Articles

February 9, 2015

Removing the Veil - How FATCA will Affect your Foreign Financial Dealings

By Mary Vasilescu

The U.S. government has no shortage of acronyms, especially in the federal tax code, and there’s another one you should know if you have offshore financial interests or if you make payments to foreign entities: FATCA. The Foreign Account Tax Compliance Act takes the next step in removing the veil from foreign banks and other entities that enable U.S. citizens to evade taxes on assets accumulated in other countries. Foreign entities are required to satisfying payment documentation and reporting requirements. Lacking the cooperation of those entities, 30 percent of all applicable U.S. –sourced income payments will be withheld as a U.S tax. FATCA overrides the U.S tax treaties for purposes of reduced withholding.

According to the IRS, “The objective of FATCA is the reporting of foreign financial assets; withholding is the cost of not reporting.”

It’s new, and it’s cumbersome, but here is a quick overview of this new tax act and some next-step advice. 

The facts

FATCA was passed by Congress in 2010, and the government began to seek compliance from foreign nations and their banking systems on the information reporting requirements of the new act.

For individuals this act will be vaguely familiar to U.S. citizens and residents who have a cumulative total of $10,000 or more in foreign banks. Those who do previously had to fill out forms to satisfy the requirements of another IRS reporting mechanism, the Foreign Bank Account Report (FBAR). But FATCA added as a new filing requirement in 2011, Form 8938, which is more comprehensive than FBAR in that it includes all forms of financial assets, not just cash sitting in offshore bank accounts.
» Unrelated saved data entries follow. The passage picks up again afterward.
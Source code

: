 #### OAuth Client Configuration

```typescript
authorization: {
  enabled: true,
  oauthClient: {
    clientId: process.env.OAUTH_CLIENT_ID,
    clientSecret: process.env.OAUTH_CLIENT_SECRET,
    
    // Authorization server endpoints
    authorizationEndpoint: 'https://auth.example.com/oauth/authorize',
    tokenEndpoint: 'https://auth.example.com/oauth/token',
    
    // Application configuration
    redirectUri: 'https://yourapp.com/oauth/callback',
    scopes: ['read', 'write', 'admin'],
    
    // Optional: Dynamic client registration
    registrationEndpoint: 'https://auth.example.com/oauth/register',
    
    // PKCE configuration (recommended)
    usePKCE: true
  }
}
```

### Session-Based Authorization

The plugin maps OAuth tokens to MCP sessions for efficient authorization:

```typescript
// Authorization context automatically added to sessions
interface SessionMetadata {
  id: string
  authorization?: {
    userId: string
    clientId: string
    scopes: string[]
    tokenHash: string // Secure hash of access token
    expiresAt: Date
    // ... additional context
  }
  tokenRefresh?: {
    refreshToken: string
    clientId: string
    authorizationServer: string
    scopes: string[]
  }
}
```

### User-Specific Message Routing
FATCA filing thresholds add to the complexity of the act in that they’re different for those holding foreign assets who are living in the U.S. versus Americans living and conducting business abroad.

For entities, now agreements are finally in place, and the law went into effect on July 1, 2014. The U.S. Treasury requires a withholding agent to withhold 30 percent of qualifying gross payments paid to any individual or legal entity deemed noncompliant under FATCA. FATCA imposes new registration and reporting requirements for foreign financial institutions (FFIs) and nonfinancial foreign entities (NFFEs). Entities that fail to disclose substantial U.S owners are deemed noncompliant. NFFEs that are not excepted under the IRS regulations must certify they have no substantial U.S. ownership; otherwise, they will be subject to 30 percent withholding. The IRS has issued a FATCA updated Form W-9 that withholding agents may demand from U.S. exempt recipients to overcome a presumption of foreign status.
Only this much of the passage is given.